Need help rewriting a Haskell program that groups words by anagrams in OCaml (or any ML)?

Question

I wrote a Haskell function that groups words by anagrams. I'm trying to learn OCaml, but I'm a little confused as to how use pattern matching in OCaml. Could someone help translate this to OCaml for me? Thank you!

This function takes a list of strings, and partitions it into a list of string lists, grouped by anagrams.

import Data.List

groupByAnagrams :: [String] -> [[String]]
groupByAnagrams []     = []
groupByAnagrams (x:xs) = let (listOfAnagrams, listOfNonAnagrams) = (partitionByAnagrams (sort x) xs)
                         in 
                         (x:listOfAnagrams):(groupByAnagrams listOfNonAnagrams)

This helper function takes a sorted string sortedStr, and a list of strings (the reason the string is sorted is so that I don't have to call sort on it every iteration). The string list is partitioned into two lists; one consisting of the strings that are anagrams to sortedStr, the other consisting of the strings that are not.
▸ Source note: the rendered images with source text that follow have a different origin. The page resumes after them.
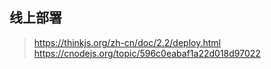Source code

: ## 线上部署
> https://thinkjs.org/zh-cn/doc/2.2/deploy.html
> https://cnodejs.org/topic/596c0eabaf1a22d018d97022
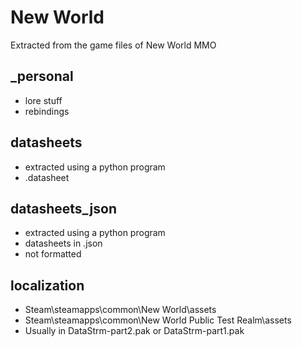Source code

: # New World

Extracted from the game files of New World MMO

## _personal

+ lore stuff
+ rebindings

## datasheets

+ extracted using a python program
+ .datasheet

## datasheets_json

+ extracted using a python program
+ datasheets in .json
+ not formatted

## localization

+ Steam\steamapps\common\New World\assets
+ Steam\steamapps\common\New World Public Test Realm\assets
+ Usually in DataStrm-part2.pak or DataStrm-part1.pak
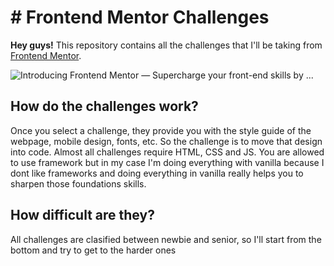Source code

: # # Frontend Mentor Challenges

**Hey guys!**  This repository contains all the challenges that I'll be taking from [Frontend Mentor](https://www.frontendmentor.io/).

![Introducing Frontend Mentor — Supercharge your front-end skills by ...](https://hackernoon.com/hn-images/1*-hIB6UEfk3CAJhpcYYkauw.png)


## How do the challenges work?
Once you select a challenge, they provide you with the style guide of the webpage, mobile design, fonts, etc.
So the challenge is to move that design into code. Almost all challenges require HTML, CSS and JS. 
You are allowed to use framework but in my case I'm doing everything with vanilla because I dont like frameworks and doing everything in vanilla really helps you to sharpen those foundations skills.


##   How difficult are they?
All challenges are clasified between newbie and senior, so I'll start from the bottom and try to get to the harder
ones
The function returns the tuple that consists of these two lists.

partitionByAnagrams :: String -> [String] -> ([String], [String])
partitionByAnagrams sortedStr []     = ([], [])
partitionByAnagrams sortedStr (x:xs) 
         | (sortedStr == (sort x))   = let (listOfAnagrams, listOfNonAnagrams) = (partitionByAnagrams sortedStr xs)
                                       in
                                       (x:listOfAnagrams, listOfNonAnagrams)
         | otherwise                 = let (listOfAnagrams, listOfNonAnagrams) = (partitionByAnagrams sortedStr xs)
                                       in
                                       (listOfAnagrams, x:listOfNonAnagrams)

This is just a test case:

test1 = mapM_ print (groupByAnagrams ["opts", "alerting", "arrest", "bares", "drapes", "drawer", "emits", "least", "mate", "mates", "merit", "notes", "palest", "parses", "pores", "pots", "altering", "rarest", "baser", "parsed", "redraw", "items", "slate", "meat", "meats", "miter", "onset", "pastel", "passer", "poser", "spot", "integral", "raster", "bears", "rasped", "reward", "mites", "stale", "meta", "steam", "mitre", "steno", "petals", "spares", "prose", "stop", "relating", "raters", "braes", "spared", "warder", "smite", "steal", "tame", "tames", "remit", "stone", "plates", "sparse", "ropes", "tops", "triangle", "starer", "saber", "spread", "warred", "times", "tales", "team", "teams", "timer", "tones", "staple", "spears", "spore"])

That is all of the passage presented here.